(Plain-text document sources)

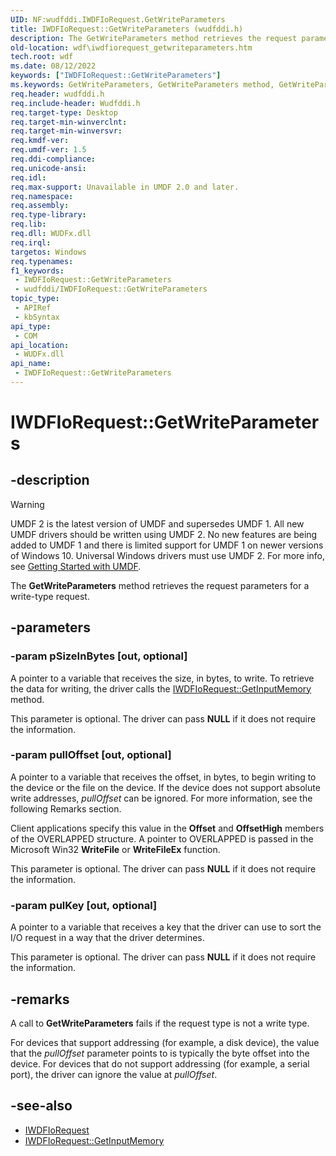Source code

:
```yaml
---
UID: NF:wudfddi.IWDFIoRequest.GetWriteParameters
title: IWDFIoRequest::GetWriteParameters (wudfddi.h)
description: The GetWriteParameters method retrieves the request parameters for a write-type request.
old-location: wdf\iwdfiorequest_getwriteparameters.htm
tech.root: wdf
ms.date: 08/12/2022
keywords: ["IWDFIoRequest::GetWriteParameters"]
ms.keywords: GetWriteParameters, GetWriteParameters method, GetWriteParameters method,IWDFIoRequest interface, IWDFIoRequest interface,GetWriteParameters method, IWDFIoRequest.GetWriteParameters, IWDFIoRequest::GetWriteParameters, UMDFRequestObjectRef_1aa8b098-4652-435b-beb7-5b7be69fd5d0.xml, umdf.iwdfiorequest_getwriteparameters, wdf.iwdfiorequest_getwriteparameters, wudfddi/IWDFIoRequest::GetWriteParameters
req.header: wudfddi.h
req.include-header: Wudfddi.h
req.target-type: Desktop
req.target-min-winverclnt: 
req.target-min-winversvr: 
req.kmdf-ver: 
req.umdf-ver: 1.5
req.ddi-compliance: 
req.unicode-ansi: 
req.idl: 
req.max-support: Unavailable in UMDF 2.0 and later.
req.namespace: 
req.assembly: 
req.type-library: 
req.lib: 
req.dll: WUDFx.dll
req.irql: 
targetos: Windows
req.typenames: 
f1_keywords:
 - IWDFIoRequest::GetWriteParameters
 - wudfddi/IWDFIoRequest::GetWriteParameters
topic_type:
 - APIRef
 - kbSyntax
api_type:
 - COM
api_location:
 - WUDFx.dll
api_name:
 - IWDFIoRequest::GetWriteParameters
---
```


# IWDFIoRequest::GetWriteParameters

## -description

> [!WARNING]
> UMDF 2 is the latest version of UMDF and supersedes UMDF 1. All new UMDF drivers should be written using UMDF 2. No new features are being added to UMDF 1 and there is limited support for UMDF 1 on newer versions of Windows 10. Universal Windows drivers must use UMDF 2. For more info, see [Getting Started with UMDF](/windows-hardware/drivers/wdf/getting-started-with-umdf-version-2).

The **GetWriteParameters** method retrieves the request parameters for a write-type request.

## -parameters

### -param pSizeInBytes [out, optional]

A pointer to a variable that receives the size, in bytes, to write. To retrieve the data for writing, the driver calls the [IWDFIoRequest::GetInputMemory](./nf-wudfddi-iwdfiorequest-getinputmemory.md) method.

This parameter is optional. The driver can pass **NULL** if it does not require the information.

### -param pullOffset [out, optional]

A pointer to a variable that receives the offset, in bytes, to begin writing to the device or the file on the device. If the device does not support absolute write addresses, *pullOffset* can be ignored. For more information, see the following Remarks section.

Client applications specify this value in the **Offset** and **OffsetHigh** members of the OVERLAPPED structure. A pointer to OVERLAPPED is passed in the Microsoft Win32 **WriteFile** or **WriteFileEx** function.

This parameter is optional. The driver can pass **NULL** if it does not require the information.

### -param pulKey [out, optional]

A pointer to a variable that receives a key that the driver can use to sort the I/O request in a way that the driver determines.

This parameter is optional. The driver can pass **NULL** if it does not require the information.

## -remarks

A call to **GetWriteParameters** fails if the request type is not a write type.

For devices that support addressing (for example, a disk device), the value that the *pullOffset* parameter points to is typically the byte offset into the device. For devices that do not support addressing (for example, a serial port), the driver can ignore the value at *pullOffset*.

## -see-also

- [IWDFIoRequest](./nn-wudfddi-iwdfiorequest.md)
- [IWDFIoRequest::GetInputMemory](./nf-wudfddi-iwdfiorequest-getinputmemory.md)
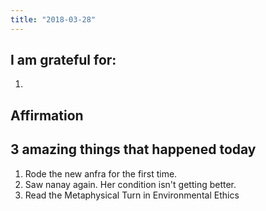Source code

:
 ```yaml
---
title: "2018-03-28"
---
```

## I am grateful for:
1. 

## Affirmation

## 3 amazing things that happened today

1. Rode the new anfra for the first time.  
2. Saw nanay again. Her condition isn't getting better. 
3. Read the Metaphysical Turn in Environmental Ethics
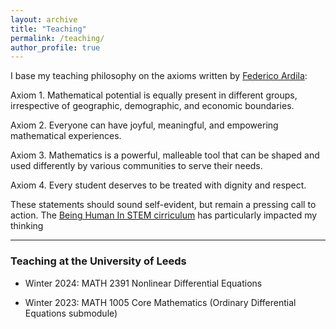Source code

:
 ```yaml
---
layout: archive
title: "Teaching"
permalink: /teaching/
author_profile: true
---
```


I base my teaching philosophy on the axioms written by [Federico Ardila](https://www.ams.org/publications/journals/notices/201610/rnoti-p1164.pdf):

Axiom 1. Mathematical potential is equally present in different groups, irrespective of geographic, demographic, and economic boundaries.

Axiom 2. Everyone can have joyful, meaningful, and empowering mathematical experiences.

Axiom 3. Mathematics is a powerful, malleable tool that can be shaped and used differently by various communities to serve their needs.

Axiom 4. Every student deserves to be treated with dignity and respect.

These statements should sound self-evident, but remain a pressing call to action. The [Being Human In STEM cirriculum](https://www.beinghumaninstem.com/readings.html)
 has particularly impacted my thinking

---
### Teaching at the University of Leeds

- Winter 2024: MATH 2391 Nonlinear Differential Equations

- Winter 2023: MATH 1005 Core Mathematics (Ordinary Differential Equations submodule)
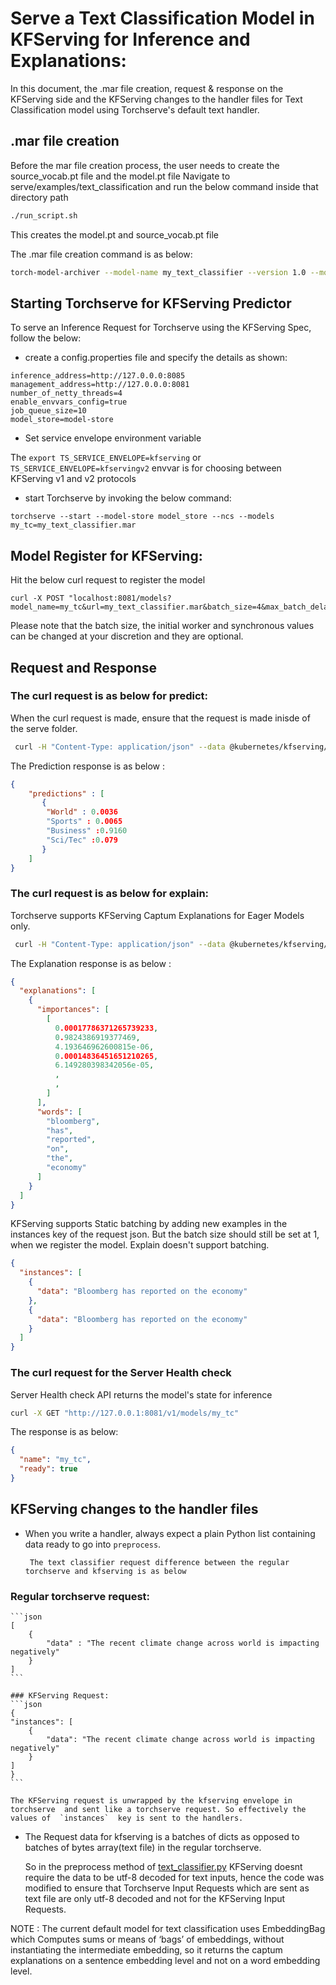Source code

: # Serve a Text Classification Model in KFServing for Inference and Explanations:

In this document, the .mar file creation, request & response on the KFServing side and the KFServing changes to the handler files for Text Classification model using Torchserve's default text handler.


## .mar file creation

Before the mar file creation process, the user needs to create the source_vocab.pt file and the model.pt file
Navigate to serve/examples/text_classification and run the below command inside that directory path

```bash
./run_script.sh
```
This creates the model.pt and source_vocab.pt file

The .mar file creation command is as below:

```bash
torch-model-archiver --model-name my_text_classifier --version 1.0 --model-file serve/examples/text_classification/model.py --serialized-file serve/examples/text_classification/model.pt --handler text_classifier --extra-files "serve/examples/text_classification/index_to_name.json,serve/examples/text_classification/source_vocab.pt"
```

## Starting Torchserve for KFServing Predictor
To serve an Inference Request for Torchserve using the KFServing Spec, follow the below:

* create a config.properties file and specify the details as shown:
```
inference_address=http://127.0.0.0:8085
management_address=http://127.0.0.0:8081
number_of_netty_threads=4
enable_envvars_config=true
job_queue_size=10
model_store=model-store
```

* Set service envelope environment variable

The 
```export TS_SERVICE_ENVELOPE=kfserving``` or ```TS_SERVICE_ENVELOPE=kfservingv2``` envvar is for choosing between
KFServing v1 and v2 protocols

* start Torchserve by invoking the below command:
```
torchserve --start --model-store model_store --ncs --models my_tc=my_text_classifier.mar

```

## Model Register for KFServing:

Hit the below curl request to register the model

```
curl -X POST "localhost:8081/models?model_name=my_tc&url=my_text_classifier.mar&batch_size=4&max_batch_delay=5000&initial_workers=3&synchronous=true"
```
Please note that the batch size, the initial worker and synchronous values can be changed at your discretion and they are optional.

## Request and Response

### The curl request is as below for predict:
When the curl request is made, ensure that the request is made inisde of the serve folder.

```bash
 curl -H "Content-Type: application/json" --data @kubernetes/kfserving/kf_request_json/text_classifier.json http://127.0.0.1:8085/v1/models/my_tc:predict
```


The Prediction response is as below :

```json
{
	"predictions" : [
	   {
		"World" : 0.0036
		"Sports" : 0.0065
		"Business" :0.9160
		"Sci/Tec" :0.079
	   }
	]
}
```

### The curl request is as below for explain:

Torchserve supports KFServing Captum Explanations for Eager Models only.

```bash
 curl -H "Content-Type: application/json" --data @kubernetes/kfserving/kf_request_json/text_classifier.json http://127.0.0.1:8085/v1/models/my_tc:explain
```


The Explanation response is as below :

```json
{
  "explanations": [
    {
      "importances": [
        [
          0.00017786371265739233,
          0.9824386919377469,
          4.193646962600815e-06,
          0.00014836451651210265,
          6.149280398342056e-05,
          ,
          ,
        ]
      ],
      "words": [
        "bloomberg",
        "has",
        "reported",
        "on",
        "the",
        "economy"
      ]
    }
  ]
}
```

KFServing supports Static batching by adding new examples in the instances key of the request json.
But the batch size should still be set at 1, when we register the model. Explain doesn't support batching.



```json
{
  "instances": [
    {
      "data": "Bloomberg has reported on the economy"
    },
    {
      "data": "Bloomberg has reported on the economy"
    }
  ]
}
```

### The curl request for the Server Health check 

Server Health check API returns the model's state for inference

```bash
curl -X GET "http://127.0.0.1:8081/v1/models/my_tc"
```

The response is as below:

```json
{
  "name": "my_tc",
  "ready": true
}
```

## KFServing changes to the handler files

*  When you write a handler, always expect a plain Python list containing data ready to go into `preprocess`.

        The text classifier request difference between the regular torchserve and kfserving is as below

  ### Regular torchserve request:
	```json
	[
		{
			"data" : "The recent climate change across world is impacting negatively"
		}     
	]
	```

	###	KFServing Request:
	```json
	{
	"instances": [
		{
			"data": "The recent climate change across world is impacting negatively"
		}
	]
	}
	```

    The KFServing request is unwrapped by the kfserving envelope in torchserve  and sent like a torchserve request. So effectively the values of  `instances`  key is sent to the handlers.

        

*   The Request data for kfserving  is a batches of dicts as opposed to batches of bytes array(text file) in 		  the regular torchserve.

	  So  in the preprocess method of [text_classifier.py](https://github.com/pytorch/serve/blob/master/ts/torch_handler/text_classifier.py) KFServing doesnt require the data to be utf-8 decoded for text inputs, hence the code was modified to ensure that Torchserve Input Requests which are sent as text file are only utf-8 decoded and not for the KFServing Input Requests.



NOTE :
The current default model for text classification uses EmbeddingBag which Computes sums or means of ‘bags’ of embeddings, without instantiating the intermediate embedding, so it returns the captum explanations on a sentence embedding level and not on a word embedding level.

- _TASK DIRECTIONS_:
Check each line of the entries, and copy the ones that contain "creation".

- _TASK RESPONSE_:
In this document, the .mar file creation, request & response on the KFServing side and the KFServing changes to the handler files for Text Classification model using Torchserve's default text handler.
## .mar file creation
Before the mar file creation process, the user needs to create the source_vocab.pt file and the model.pt file
The .mar file creation command is as below:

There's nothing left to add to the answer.